Lines from the one containing "- 打开android-studio =>" to the end of the entries below must be reproduced exactly, with both end lines kept and no other line added.
□ □ □ □ □ □ □
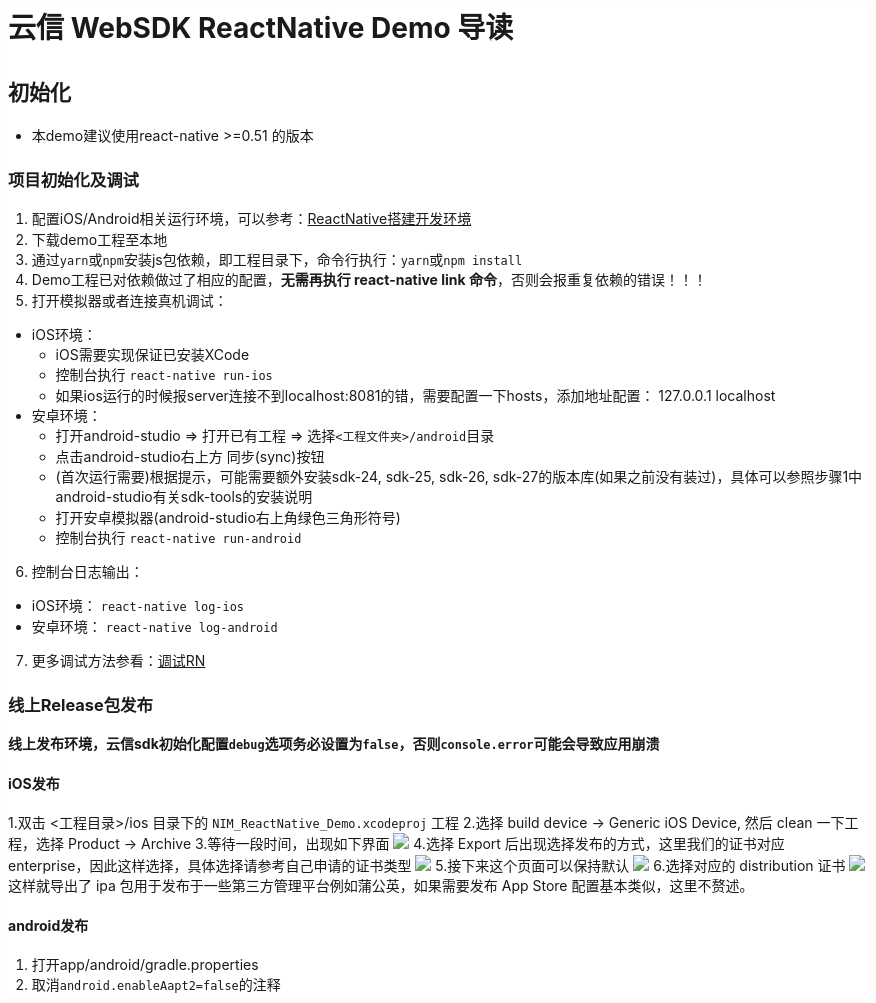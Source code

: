 # 云信 WebSDK ReactNative Demo 导读

## 初始化
- 本demo建议使用react-native >=0.51 的版本 

### 项目初始化及调试

1. 配置iOS/Android相关运行环境，可以参考：[ReactNative搭建开发环境](https://reactnative.cn/docs/0.51/getting-started.html)
2. 下载demo工程至本地
3. 通过`yarn`或`npm`安装js包依赖，即工程目录下，命令行执行：`yarn`或`npm install`
4. Demo工程已对依赖做过了相应的配置，**无需再执行 react-native link 命令**，否则会报重复依赖的错误！！！
5. 打开模拟器或者连接真机调试：
  - iOS环境：
    - iOS需要实现保证已安装XCode
    - 控制台执行 `react-native run-ios`
    - 如果ios运行的时候报server连接不到localhost:8081的错，需要配置一下hosts，添加地址配置： 127.0.0.1 localhost
  - 安卓环境：
    - 打开android-studio => 打开已有工程 => 选择`<工程文件夹>/android`目录
    - 点击android-studio右上方 同步(sync)按钮
    - (首次运行需要)根据提示，可能需要额外安装sdk-24, sdk-25, sdk-26, sdk-27的版本库(如果之前没有装过)，具体可以参照步骤1中android-studio有关sdk-tools的安装说明
    - 打开安卓模拟器(android-studio右上角绿色三角形符号)
    - 控制台执行 `react-native run-android`
6. 控制台日志输出：
  - iOS环境： `react-native log-ios`
  - 安卓环境： `react-native log-android`
7. 更多调试方法参看：[调试RN](https://reactnative.cn/docs/0.51/debugging.html#content)

### 线上Release包发布
**线上发布环境，云信sdk初始化配置`debug`选项务必设置为`false`，否则`console.error`可能会导致应用崩溃**

#### iOS发布
1.双击 <工程目录>/ios 目录下的 `NIM_ReactNative_Demo.xcodeproj` 工程
2.选择 build device -> Generic iOS Device, 然后 clean 一下工程，选择 Product -> Archive
3.等待一段时间，出现如下界面
![](http://yx-web.nos.netease.com/webdoc/default/archive.png)
4.选择 Export 后出现选择发布的方式，这里我们的证书对应 enterprise，因此这样选择，具体选择请参考自己申请的证书类型 
![](http://yx-web.nos.netease.com/webdoc/default/distribution.png)
5.接下来这个页面可以保持默认
![](http://yx-web.nos.netease.com/webdoc/default/default.png)
6.选择对应的 distribution 证书
![](http://yx-web.nos.netease.com/webdoc/default/cer.png)
这样就导出了 ipa 包用于发布于一些第三方管理平台例如蒲公英，如果需要发布 App Store 配置基本类似，这里不赘述。

#### android发布
1. 打开app/android/gradle.properties
2. 取消`android.enableAapt2=false`的注释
□ □ □ □ □ □ □
- Response below -
    - 打开android-studio => 打开已有工程 => 选择`<工程文件夹>/android`目录
    - 点击android-studio右上方 同步(sync)按钮
    - (首次运行需要)根据提示，可能需要额外安装sdk-24, sdk-25, sdk-26, sdk-27的版本库(如果之前没有装过)，具体可以参照步骤1中android-studio有关sdk-tools的安装说明
    - 打开安卓模拟器(android-studio右上角绿色三角形符号)
    - 控制台执行 `react-native run-android`
6. 控制台日志输出：
  - iOS环境： `react-native log-ios`
  - 安卓环境： `react-native log-android`
7. 更多调试方法参看：[调试RN](https://reactnative.cn/docs/0.51/debugging.html#content)

### 线上Release包发布
**线上发布环境，云信sdk初始化配置`debug`选项务必设置为`false`，否则`console.error`可能会导致应用崩溃**

#### iOS发布
1.双击 <工程目录>/ios 目录下的 `NIM_ReactNative_Demo.xcodeproj` 工程
2.选择 build device -> Generic iOS Device, 然后 clean 一下工程，选择 Product -> Archive
3.等待一段时间，出现如下界面
![](http://yx-web.nos.netease.com/webdoc/default/archive.png)
4.选择 Export 后出现选择发布的方式，这里我们的证书对应 enterprise，因此这样选择，具体选择请参考自己申请的证书类型 
![](http://yx-web.nos.netease.com/webdoc/default/distribution.png)
5.接下来这个页面可以保持默认
![](http://yx-web.nos.netease.com/webdoc/default/default.png)
6.选择对应的 distribution 证书
![](http://yx-web.nos.netease.com/webdoc/default/cer.png)
这样就导出了 ipa 包用于发布于一些第三方管理平台例如蒲公英，如果需要发布 App Store 配置基本类似，这里不赘述。

#### android发布
1. 打开app/android/gradle.properties
2. 取消`android.enableAapt2=false`的注释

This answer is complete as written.